I hold my hands up and admit that I have never read a Jack Giles book.
Until the other day that is.
When it's revision time it's not that easy to take out time to read but by the end of half-term I thought that I should take a break.
'Poseidon Smith:Vengeance Is Mine' was Jack Giles first book published in 1984 by Robert Hale.
The first few chapters follows three violent men who are released from prison after a ten year prison sentence. I got to know these three so well that I disliked them. All they want to do is kill the man who ran off with the proceeds of a robbery and left them to rot in the prison.
The book moves from them to the quiet town of Ruskin, Texas and the happy event that is taking place. The preacher's sister, Andromeda, is about to get engaged to the local rancher - except that the rancher is not all that he makes out to be.
The Sunday School children are to be given a treat and are being shown how a big ranch works.
All arranged by the preacher, Poseidon Smith, who manages to bring people around to doing things that he suggests by making them think that they thought of the idea in the first place.
And Poseidon Smith talks like a preacher and, I think, is what attracted me to this character.
The mood of the book changes and it disturbed me.
The outlaws arrive and a shoot out comes about as they try to escape and caught in the middle are the Sunday School children.
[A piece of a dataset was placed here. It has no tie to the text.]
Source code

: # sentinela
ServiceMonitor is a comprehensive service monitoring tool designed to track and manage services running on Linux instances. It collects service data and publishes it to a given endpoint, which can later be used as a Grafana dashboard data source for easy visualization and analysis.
There are casualties on all sides and that included the children. I didn't expect that and I don't know if anyone has done that before.
Stung by the tragedy Poseidon Smith struggles with his faith and blames himself. Armed with an ancient pepper pot pistol he hunts the killers down but he does not know until the end just who he is going to face.
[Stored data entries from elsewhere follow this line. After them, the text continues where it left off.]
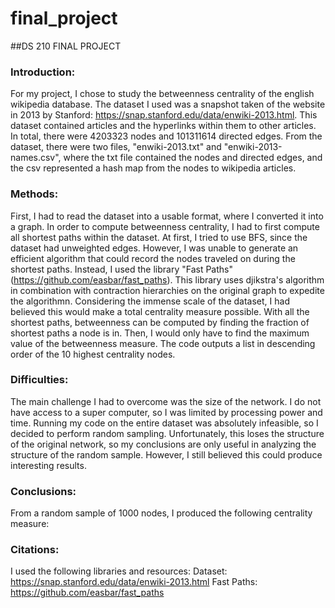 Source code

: # final_project
##DS 210 FINAL PROJECT

### Introduction:
For my project, I chose to study the betweenness centrality of the english wikipedia database. The dataset I used was a snapshot taken of the website in 2013 by Stanford: https://snap.stanford.edu/data/enwiki-2013.html. This dataset contained articles and the hyperlinks within them to other articles. In total, there were 	4203323 nodes and	101311614 directed edges. From the dataset, there were two files, "enwiki-2013.txt" and "enwiki-2013-names.csv", where the txt file contained the nodes and directed edges, and the csv represented a hash map from the nodes to wikipedia articles. 

### Methods:
First, I had to read the dataset into a usable format, where I converted it into a graph. In order to compute betweenness centrality, I had to first compute all shortest paths within the dataset. At first, I tried to use BFS, since the dataset had unweighted edges. However, I was unable to generate an efficient algorithm that could record the nodes traveled on during the shortest paths. Instead, I used the library "Fast Paths" (https://github.com/easbar/fast_paths). This library uses djikstra's algorithm in combination with contraction hierarchies on the original graph to expedite the algorithmn. Considering the immense scale of the dataset, I had believed this would make a total centrality measure possible. With all the shortest paths, betweenness can be computed by finding the fraction of shortest paths a node is in. Then, I would only have to find the maximum value of the betweenness measure. The code outputs a list in descending order of the 10 highest centrality nodes.

### Difficulties:
The main challenge I had to overcome was the size of the network. I do not have access to a super computer, so I was limited by processing power and time. Running my code on the entire dataset was absolutely infeasible, so I decided to perform random sampling. Unfortunately, this loses the structure of the original network, so my conclusions are only useful in analyzing the structure of the random sample. However, I still believed this could produce interesting results.

### Conclusions:
From a random sample of 1000 nodes, I produced the following centrality measure:




### Citations:
I used the following libraries and resources:
Dataset: https://snap.stanford.edu/data/enwiki-2013.html
Fast Paths: https://github.com/easbar/fast_paths
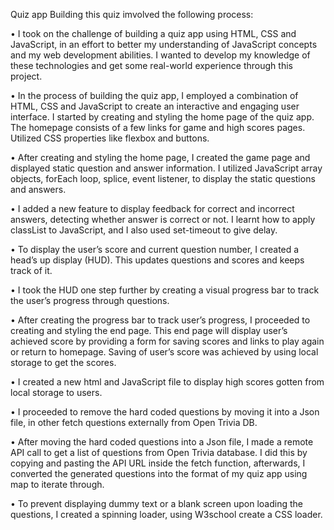 Quiz app
Building this quiz imvolved the following process:

•	I took on the challenge of building a quiz app using HTML, CSS and JavaScript, in an effort to better my understanding of JavaScript concepts and my web development abilities. I wanted to develop my knowledge of these technologies and get some real-world experience through this project.

•	In the process of building the quiz app, I employed a combination of HTML, CSS and JavaScript to create an interactive and engaging user interface. I started by creating and styling the home page of the quiz app. The homepage consists of a few links for game and high scores pages. Utilized CSS properties like flexbox and buttons. 

•	After creating and styling the home page, I created the game page and displayed static question and answer information. I utilized JavaScript array objects, forEach loop, splice, event listener, to display the static questions and answers.

•	I added a new feature to display feedback for correct and incorrect answers, detecting whether answer is correct or not. I learnt how to apply classList to JavaScript, and I also used set-timeout to give delay.

•	To display the user’s score and current question number, I created a head’s up display (HUD). This updates questions and scores and keeps track of it.

•	I took the HUD one step further by creating a visual progress bar to track the user’s progress through questions.

•	After creating the progress bar to track user’s progress, I proceeded to creating and styling the end page. This end page will display user’s achieved score by providing a form for saving scores and links to play again or return to homepage. Saving of user’s score was achieved by using local storage to get the scores.

•	I created a new html and JavaScript file to display high scores gotten from local storage to users.

•	I proceeded to remove the hard coded questions by moving it into a Json file, in other fetch questions externally from Open Trivia DB. 

•	After moving the hard coded questions into a Json file, I made a remote API call to get a list of questions from Open Trivia database. I did this by copying and pasting the API URL inside the fetch function, afterwards, I converted the generated questions into the format of my quiz app using map to iterate through.

•	To prevent displaying dummy text or a blank screen upon loading the questions, I created a spinning loader, using W3school create a CSS loader.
The book reads like a film and I could 'see' it all happening.
I asked the author why he included the scene that disturbed me.
"Reality. Back at the time when when Texas was fighting to be free of Mexican rule there was an incident in Missouri. The Mormons had populated an area called Haun's Mill and most people resented the presence of these 'Chosen People' so they took matters into their own hands. They didn't care who they killed in that massacre - men, women and children were fair game. In 'Poseidon Smith' the attitude of the outlaws is 'if it moves kill it' and, in real life, as you see on the news children are the casualties of war.
I don't know what was in my mind when I wrote the book but I would guess that I was thinking something like that at the time. Couple that with this thought - what would have broken Poseidon Smith's faith?"
Despite it all I found this book to be, well, things stick in my mind. That has to be a good thing.

1 comment:

  1. Thanks, Dominic, for bringing this up. It's a shame that some great stories like this are out of print. If Hale won't reprint, then maybe Express Westerns should think about it?